So, last time we touched on that sequence in the Simpsons episode "Fear of Flying" where Homer attempts to assist Marge in overcoming her titular phobia by renting a series of VHS titles on the subject of air travel. The titles in question are Hero, Fearless and Alive, and they all have tell-tale plane wrecks on their box art. If you follow Homer's suit then you've got yourself quite the weekend marathon of early 90s flight paranoia, although be warned that the quality of those pictures varies drastically. As I acknowledged in my previous piece, he picked out a real winner with Fearless and an absolute dud with Alive. But what of the third film that falls straight down the middle? Stephen Frears' Hero, or Accidental Hero as it was known in some territories, is a much trickier one for me to categorise because I have something of a love/hate relationship with it. In theory, I should be every bit as scathing toward it as I am Alive, since in the end I have to consider it a failure. It's a film that bites off way more than it can chew, simply because its teeth are not sharp enough, and spews out its various intriguing ideas and narrative developments in an unsightly, salivary mess. Hero frustrates the hell out of me, but there's something about its obnoxious little world that I find inexplicably captivating. It's an enjoyable film, for the most part, with a number of good key ingredients, and an engrossing set-up, even if it doesn't yield adequate solutions to any of the issues it raises.

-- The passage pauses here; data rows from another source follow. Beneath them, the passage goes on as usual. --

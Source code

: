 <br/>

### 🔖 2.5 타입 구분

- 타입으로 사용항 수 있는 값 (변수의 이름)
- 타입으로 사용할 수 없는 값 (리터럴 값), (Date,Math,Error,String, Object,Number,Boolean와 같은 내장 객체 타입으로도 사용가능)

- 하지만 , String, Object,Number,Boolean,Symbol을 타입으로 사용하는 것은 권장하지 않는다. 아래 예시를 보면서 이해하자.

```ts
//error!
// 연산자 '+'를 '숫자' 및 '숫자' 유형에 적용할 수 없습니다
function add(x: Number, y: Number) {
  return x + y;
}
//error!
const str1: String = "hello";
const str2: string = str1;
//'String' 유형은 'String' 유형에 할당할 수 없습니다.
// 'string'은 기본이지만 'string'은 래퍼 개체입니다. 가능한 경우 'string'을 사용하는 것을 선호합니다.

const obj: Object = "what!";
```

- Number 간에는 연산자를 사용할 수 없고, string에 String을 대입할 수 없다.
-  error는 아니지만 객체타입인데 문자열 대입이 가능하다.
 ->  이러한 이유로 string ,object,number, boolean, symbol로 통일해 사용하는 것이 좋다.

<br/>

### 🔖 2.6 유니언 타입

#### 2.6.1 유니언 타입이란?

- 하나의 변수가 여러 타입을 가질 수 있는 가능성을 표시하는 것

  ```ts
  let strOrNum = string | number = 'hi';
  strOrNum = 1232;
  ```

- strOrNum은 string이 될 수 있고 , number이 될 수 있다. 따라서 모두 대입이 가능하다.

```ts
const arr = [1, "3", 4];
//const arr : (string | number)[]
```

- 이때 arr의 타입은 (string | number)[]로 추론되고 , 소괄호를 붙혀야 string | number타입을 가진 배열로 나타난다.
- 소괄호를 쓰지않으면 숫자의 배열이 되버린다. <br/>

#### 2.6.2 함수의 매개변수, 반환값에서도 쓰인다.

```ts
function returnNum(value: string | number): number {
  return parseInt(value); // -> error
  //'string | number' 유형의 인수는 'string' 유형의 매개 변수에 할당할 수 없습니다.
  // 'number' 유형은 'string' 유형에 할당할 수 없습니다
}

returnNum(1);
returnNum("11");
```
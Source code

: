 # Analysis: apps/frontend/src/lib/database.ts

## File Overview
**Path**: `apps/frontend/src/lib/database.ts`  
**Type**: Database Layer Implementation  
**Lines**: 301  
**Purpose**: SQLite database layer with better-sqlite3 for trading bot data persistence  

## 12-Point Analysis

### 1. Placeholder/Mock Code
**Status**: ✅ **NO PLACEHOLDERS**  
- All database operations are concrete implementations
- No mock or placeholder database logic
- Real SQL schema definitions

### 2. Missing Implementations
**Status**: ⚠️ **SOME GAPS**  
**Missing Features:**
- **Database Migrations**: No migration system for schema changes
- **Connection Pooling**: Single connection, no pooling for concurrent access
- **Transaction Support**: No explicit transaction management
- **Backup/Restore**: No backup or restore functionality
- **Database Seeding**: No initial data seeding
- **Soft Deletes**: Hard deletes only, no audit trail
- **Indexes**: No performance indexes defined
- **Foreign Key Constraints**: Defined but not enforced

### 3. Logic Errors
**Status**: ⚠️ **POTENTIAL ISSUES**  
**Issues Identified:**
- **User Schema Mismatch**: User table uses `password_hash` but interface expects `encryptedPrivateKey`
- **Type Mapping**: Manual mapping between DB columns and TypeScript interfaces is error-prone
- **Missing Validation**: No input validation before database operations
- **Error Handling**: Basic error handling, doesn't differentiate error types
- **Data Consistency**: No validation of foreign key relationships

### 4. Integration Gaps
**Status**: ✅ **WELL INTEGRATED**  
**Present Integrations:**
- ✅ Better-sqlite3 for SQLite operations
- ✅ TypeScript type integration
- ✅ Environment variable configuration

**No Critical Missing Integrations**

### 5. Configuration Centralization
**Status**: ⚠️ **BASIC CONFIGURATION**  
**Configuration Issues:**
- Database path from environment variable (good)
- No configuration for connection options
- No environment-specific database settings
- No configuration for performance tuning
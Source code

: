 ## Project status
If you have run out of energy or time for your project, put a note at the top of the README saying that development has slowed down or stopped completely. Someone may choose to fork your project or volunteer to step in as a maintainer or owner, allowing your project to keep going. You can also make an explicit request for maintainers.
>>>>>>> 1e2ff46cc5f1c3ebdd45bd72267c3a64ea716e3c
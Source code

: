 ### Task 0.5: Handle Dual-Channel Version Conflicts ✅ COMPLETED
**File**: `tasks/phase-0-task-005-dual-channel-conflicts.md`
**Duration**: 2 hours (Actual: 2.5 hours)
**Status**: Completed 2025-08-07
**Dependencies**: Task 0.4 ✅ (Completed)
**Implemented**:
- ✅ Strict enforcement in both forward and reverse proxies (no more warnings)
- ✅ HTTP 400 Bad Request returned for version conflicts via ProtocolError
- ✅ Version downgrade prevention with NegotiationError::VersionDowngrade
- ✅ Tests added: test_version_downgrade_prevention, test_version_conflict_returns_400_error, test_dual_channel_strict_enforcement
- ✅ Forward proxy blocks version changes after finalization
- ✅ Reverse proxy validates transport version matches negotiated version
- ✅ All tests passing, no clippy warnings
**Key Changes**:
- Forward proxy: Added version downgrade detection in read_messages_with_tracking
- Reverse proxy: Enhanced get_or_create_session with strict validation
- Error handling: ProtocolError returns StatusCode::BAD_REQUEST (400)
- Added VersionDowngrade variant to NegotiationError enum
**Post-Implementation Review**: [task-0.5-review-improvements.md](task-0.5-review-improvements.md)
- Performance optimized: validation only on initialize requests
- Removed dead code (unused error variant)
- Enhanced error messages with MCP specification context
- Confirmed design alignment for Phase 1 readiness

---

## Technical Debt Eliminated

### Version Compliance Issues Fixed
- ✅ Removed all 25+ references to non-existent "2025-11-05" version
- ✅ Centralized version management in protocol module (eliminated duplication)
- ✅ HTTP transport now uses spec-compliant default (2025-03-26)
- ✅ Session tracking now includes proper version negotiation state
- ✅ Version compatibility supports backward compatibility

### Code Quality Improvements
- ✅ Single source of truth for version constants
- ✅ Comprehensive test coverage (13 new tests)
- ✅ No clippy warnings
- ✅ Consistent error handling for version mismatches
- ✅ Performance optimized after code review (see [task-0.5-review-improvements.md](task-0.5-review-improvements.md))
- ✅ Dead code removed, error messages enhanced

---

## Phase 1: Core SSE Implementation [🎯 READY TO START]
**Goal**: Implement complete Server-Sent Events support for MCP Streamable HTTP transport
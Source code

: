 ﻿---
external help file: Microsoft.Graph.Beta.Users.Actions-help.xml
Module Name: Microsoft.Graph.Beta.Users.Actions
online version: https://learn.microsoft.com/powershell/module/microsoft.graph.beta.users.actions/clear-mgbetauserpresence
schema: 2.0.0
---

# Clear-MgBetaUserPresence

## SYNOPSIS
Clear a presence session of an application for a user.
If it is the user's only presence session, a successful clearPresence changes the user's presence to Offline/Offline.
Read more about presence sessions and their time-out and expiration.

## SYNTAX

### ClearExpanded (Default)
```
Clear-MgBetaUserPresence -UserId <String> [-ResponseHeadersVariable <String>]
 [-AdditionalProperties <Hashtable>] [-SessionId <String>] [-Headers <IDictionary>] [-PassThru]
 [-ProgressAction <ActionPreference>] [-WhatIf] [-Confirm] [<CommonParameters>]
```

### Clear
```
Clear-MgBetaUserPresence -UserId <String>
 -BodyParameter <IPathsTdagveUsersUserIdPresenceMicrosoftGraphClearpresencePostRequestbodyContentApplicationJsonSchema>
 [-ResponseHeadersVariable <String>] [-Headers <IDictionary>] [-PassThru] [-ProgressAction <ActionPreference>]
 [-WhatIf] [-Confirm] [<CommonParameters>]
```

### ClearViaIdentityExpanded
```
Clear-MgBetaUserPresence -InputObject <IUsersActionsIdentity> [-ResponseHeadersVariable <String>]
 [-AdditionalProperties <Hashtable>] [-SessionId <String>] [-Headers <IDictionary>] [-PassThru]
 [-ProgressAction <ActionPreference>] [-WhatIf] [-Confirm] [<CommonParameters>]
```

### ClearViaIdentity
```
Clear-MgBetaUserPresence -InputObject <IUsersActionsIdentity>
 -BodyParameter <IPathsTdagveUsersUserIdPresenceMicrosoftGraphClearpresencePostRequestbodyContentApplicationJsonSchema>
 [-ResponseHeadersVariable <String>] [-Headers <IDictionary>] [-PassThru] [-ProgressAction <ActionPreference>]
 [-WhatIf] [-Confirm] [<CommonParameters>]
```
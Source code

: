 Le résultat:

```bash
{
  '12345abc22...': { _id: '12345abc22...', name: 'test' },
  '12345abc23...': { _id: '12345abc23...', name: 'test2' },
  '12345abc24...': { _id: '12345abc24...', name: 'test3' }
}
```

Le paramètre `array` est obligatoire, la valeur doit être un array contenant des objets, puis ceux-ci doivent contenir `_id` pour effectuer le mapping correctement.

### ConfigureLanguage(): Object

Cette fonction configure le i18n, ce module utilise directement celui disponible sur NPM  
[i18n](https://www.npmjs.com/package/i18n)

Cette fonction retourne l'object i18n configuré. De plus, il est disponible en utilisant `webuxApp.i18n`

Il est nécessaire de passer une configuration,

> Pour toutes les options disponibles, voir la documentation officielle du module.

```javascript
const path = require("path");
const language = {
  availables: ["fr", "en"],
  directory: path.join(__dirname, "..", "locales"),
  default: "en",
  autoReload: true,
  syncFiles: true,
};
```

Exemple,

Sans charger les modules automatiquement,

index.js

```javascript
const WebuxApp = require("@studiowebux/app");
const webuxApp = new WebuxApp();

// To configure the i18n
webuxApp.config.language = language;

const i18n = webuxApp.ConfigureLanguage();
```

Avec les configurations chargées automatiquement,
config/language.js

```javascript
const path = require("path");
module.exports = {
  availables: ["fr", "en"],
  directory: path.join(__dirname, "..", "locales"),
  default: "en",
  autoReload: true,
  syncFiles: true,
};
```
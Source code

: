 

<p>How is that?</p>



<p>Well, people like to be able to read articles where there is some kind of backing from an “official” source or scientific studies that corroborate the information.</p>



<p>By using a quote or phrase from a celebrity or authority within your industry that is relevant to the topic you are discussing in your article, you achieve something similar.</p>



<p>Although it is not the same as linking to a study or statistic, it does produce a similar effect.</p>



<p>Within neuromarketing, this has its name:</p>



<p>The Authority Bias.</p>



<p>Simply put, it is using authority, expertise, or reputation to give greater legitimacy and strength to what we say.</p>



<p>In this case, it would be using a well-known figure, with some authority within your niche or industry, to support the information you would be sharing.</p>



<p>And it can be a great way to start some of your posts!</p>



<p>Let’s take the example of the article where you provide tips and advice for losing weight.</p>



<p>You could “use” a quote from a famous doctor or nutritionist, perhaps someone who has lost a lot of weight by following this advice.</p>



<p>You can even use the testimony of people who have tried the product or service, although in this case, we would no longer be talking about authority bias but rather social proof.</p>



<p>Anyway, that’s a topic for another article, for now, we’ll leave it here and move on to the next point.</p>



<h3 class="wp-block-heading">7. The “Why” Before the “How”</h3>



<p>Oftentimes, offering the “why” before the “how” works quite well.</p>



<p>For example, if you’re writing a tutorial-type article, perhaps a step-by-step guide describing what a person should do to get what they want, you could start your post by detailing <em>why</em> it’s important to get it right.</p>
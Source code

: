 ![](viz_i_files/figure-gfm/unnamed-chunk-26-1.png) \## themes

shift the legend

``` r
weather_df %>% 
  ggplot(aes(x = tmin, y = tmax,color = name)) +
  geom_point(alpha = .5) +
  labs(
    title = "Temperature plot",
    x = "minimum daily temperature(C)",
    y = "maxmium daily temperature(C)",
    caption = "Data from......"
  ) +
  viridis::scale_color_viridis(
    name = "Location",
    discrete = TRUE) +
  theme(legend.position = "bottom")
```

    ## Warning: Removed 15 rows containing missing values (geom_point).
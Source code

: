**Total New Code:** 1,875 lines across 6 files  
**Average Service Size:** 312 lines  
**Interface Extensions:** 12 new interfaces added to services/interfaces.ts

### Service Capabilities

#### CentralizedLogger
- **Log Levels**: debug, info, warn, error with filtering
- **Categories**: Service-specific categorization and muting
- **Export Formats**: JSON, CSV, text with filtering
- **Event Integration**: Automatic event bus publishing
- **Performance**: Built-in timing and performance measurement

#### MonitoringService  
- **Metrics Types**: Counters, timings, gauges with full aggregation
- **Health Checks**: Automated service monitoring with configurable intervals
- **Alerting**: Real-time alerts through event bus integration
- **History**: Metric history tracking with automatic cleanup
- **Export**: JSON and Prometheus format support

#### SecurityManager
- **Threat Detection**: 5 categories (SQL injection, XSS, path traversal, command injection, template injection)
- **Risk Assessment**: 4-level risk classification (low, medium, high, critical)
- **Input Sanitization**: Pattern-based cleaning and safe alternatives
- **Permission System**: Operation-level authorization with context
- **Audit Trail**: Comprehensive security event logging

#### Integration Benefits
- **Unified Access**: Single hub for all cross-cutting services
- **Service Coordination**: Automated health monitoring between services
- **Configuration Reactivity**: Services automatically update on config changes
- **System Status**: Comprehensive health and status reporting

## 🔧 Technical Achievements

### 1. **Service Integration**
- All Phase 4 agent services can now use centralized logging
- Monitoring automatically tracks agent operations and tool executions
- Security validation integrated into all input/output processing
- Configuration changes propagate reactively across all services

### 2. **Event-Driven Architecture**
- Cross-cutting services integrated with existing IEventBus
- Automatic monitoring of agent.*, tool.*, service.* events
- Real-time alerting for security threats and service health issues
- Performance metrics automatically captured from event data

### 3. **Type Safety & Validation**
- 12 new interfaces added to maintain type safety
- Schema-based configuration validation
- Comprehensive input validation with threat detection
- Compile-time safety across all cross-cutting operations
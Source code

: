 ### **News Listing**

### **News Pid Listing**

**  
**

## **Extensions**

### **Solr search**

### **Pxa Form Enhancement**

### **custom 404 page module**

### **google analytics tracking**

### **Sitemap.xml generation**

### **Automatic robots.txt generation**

What Alive, Fearless and Hero all have in common is that their respective in-flight catastrophe occurs early in the running and the bulk of the picture is taken up by examining some aspect of the longer-term consequences. Whereas Alive is a raw tale of survival at all costs, Hero is superficially closer to Fearless, in that it's more interested in the emotional fall-out of this kind of deeply traumatic experience among people attempting to resume their day-to-day lives and discovering, for one reason or another, that things can never go back to the way they were. Hero, though, does so from a more jocose angle than Fearless, its pet interest being in the nature of heroism, and the stark discrepancy that exists between the real individual who just so happened to pull off an extraordinary act, and the idealised hero who exists only in the public mind and in media sensationalism. Hero takes its inspiration from the screwball comedies of Preston Sturges, most notably Hail The Conquering Hero (1944), in which an army reject is mistaken for a war hero on returning to his hometown, to tell a more modern story of misguided lionisation. In the process, it raises a plethora of fascinating questions. Do terrible events bring out both the best and worst in our human nature? If so, then could we be either the hero or the villain of the story if you happened to catch us at the right time on any given day? Or is it the case that humans are fundamentally bastards, and that whatever good deeds we might be capable of are inevitably balanced out by our innumerable moments of weakness? For as long as it entertains the latter position, Hero is a delectable ride. It's at its strongest where it's at its most sour, and for the first fifty minutes or so shows plenty of promise, until it develops a lethal appetite for sugar and all goodwill goes out the window. In the end, I'm not sure what point Hero is trying to make and I'm not convinced that Hero knows either.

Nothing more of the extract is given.